Industries with stock-based compensation, foreign operations, and R&D-heavy deductions (e.g., tech, aerospace, defense) are most affected.
R&D Deduction Clash
Trump’s new law allowed immediate write-offs for domestic research expenses through 2026, reversing a 2017 rule that required five-year amortization.
However, CAMT’s broader income base ignores many of those deductions, effectively nullifying the intended relief.
Smaller firms can amend prior filings to claim these deductions.
Larger firms, bound by CAMT thresholds, cannot fully realize them, resulting in permanent timing differences and accounting losses.
“The CAMT clawback is mostly defeating Congress’s intent,” said Kumar.
Corporate Lobbying and Treasury Leeway
Trade groups including the National Association of Manufacturers and the R&D Coalition have urged Treasury to modify CAMT guidance to preserve R&D incentives.

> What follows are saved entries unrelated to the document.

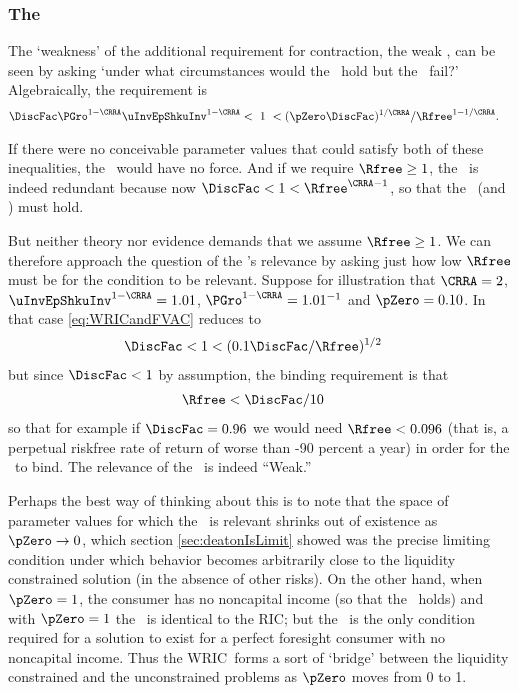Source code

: \documentclass[BufferStockTheory]{subfiles}
\begin{document}
\subsubsection{The \WRIC}

The `weakness' of the additional requirement for contraction, the
weak \RIC, can be seen by asking `under what circumstances
would the \FVAC~hold but the \WRIC~fail?'
Algebraically, the requirement is
\begin{align}
  \DiscFac \PGro^{1-\CRRA}\uInvEpShkuInv^{1-\CRRA} & < ~ 1 ~ <  (\pZero \DiscFac)^{1/\CRRA}/\Rfree^{1-1/\CRRA}. \label{eq:WRICandFVAC}
\end{align}

If there were no conceivable parameter values that could satisfy both
of these inequalities, the \WRIC~would have no force.  And if we require $\Rfree \geq 1$, the \WRIC~is indeed
redundant because now $\DiscFac <1<\Rfree^{\CRRA-1}$, so that the \RIC~(and \WRIC) must hold.

But neither theory nor evidence demands that we assume $\Rfree \geq
1$.  We can therefore approach the question of the \WRIC's relevance by
asking just how low $\Rfree$ must be for the condition to be relevant.
Suppose for illustration that $\CRRA=2$, $\uInvEpShkuInv^{1-\CRRA}=1.01$,
$\PGro^{1-\CRRA}=1.01^{-1}$ and $\pZero = 0.10$.  In that case
\eqref{eq:WRICandFVAC} reduces to
\begin{align*}
  \DiscFac  & < 1 < (0.1 \DiscFac/\Rfree)^{1/2} 
\end{align*}
but since $\DiscFac < 1$ by assumption, the binding requirement is that
\begin{align*}
  \Rfree  & < \DiscFac/10 \notag
\end{align*}
so that for example if $\DiscFac=0.96$ we would need $\Rfree < 0.096$
(that is, a perpetual riskfree rate of return of worse than -90
percent a year) in order for the \WRIC~to bind.
The relevance of the \WRIC~is indeed ``Weak.''

Perhaps the best way of thinking about this is to note that the space
of parameter values for which the \WRIC~is relevant shrinks out of
existence as $\pZero \rightarrow 0$, which section
\ref{sec:deatonIsLimit} showed was the precise limiting condition
under which behavior becomes arbitrarily close to the liquidity
constrained solution (in the absence of other risks).  On the other
hand, when $\pZero = 1$, the consumer has no noncapital income (so
that the \FHWC~holds) and with $\pZero=1$ the \WRIC~is identical to the
RIC; but the \RIC~is
the only condition required for a solution to exist
for a perfect foresight consumer with no noncapital income.  Thus the
WRIC~forms a sort of `bridge' between the liquidity constrained and
the unconstrained problems as $\pZero$ moves from 0 to 1.
\end{document}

The Treasury Department — which has broad discretion to interpret CAMT — already eased some provisions, such as those involving crypto asset accounting.
But officials have yet to address how CAMT interacts with research deductions or export-related tax credits.
The Politics Behind the Clash
- Democrats created CAMT in 2022 to ensure “profitable companies pay something,” citing public outrage over reports that firms like Amazon paid little tax.
- Republicans revived immediate R&D write-offs and corporate incentives in 2025 to spur investment and growth.
- The collision between the two laws reflects a broader philosophical divide — Democrats favoring guardrails on corporate tax avoidance, Republicans favoring accelerated deductions for growth.
“It’s working like it’s supposed to,” said MIT’s Michelle Hanlon. “It’s just a bad law.”
Outlook
The CAMT is achieving its design — preventing firms from fully leveraging new tax cuts.
However, the resulting complexity and deferred benefits have frustrated both executives and policymakers.
Treasury’s next move — whether to grant administrative relief — will determine whether the 2025 corporate tax cuts yield real short-term benefits or remain largely paper gains.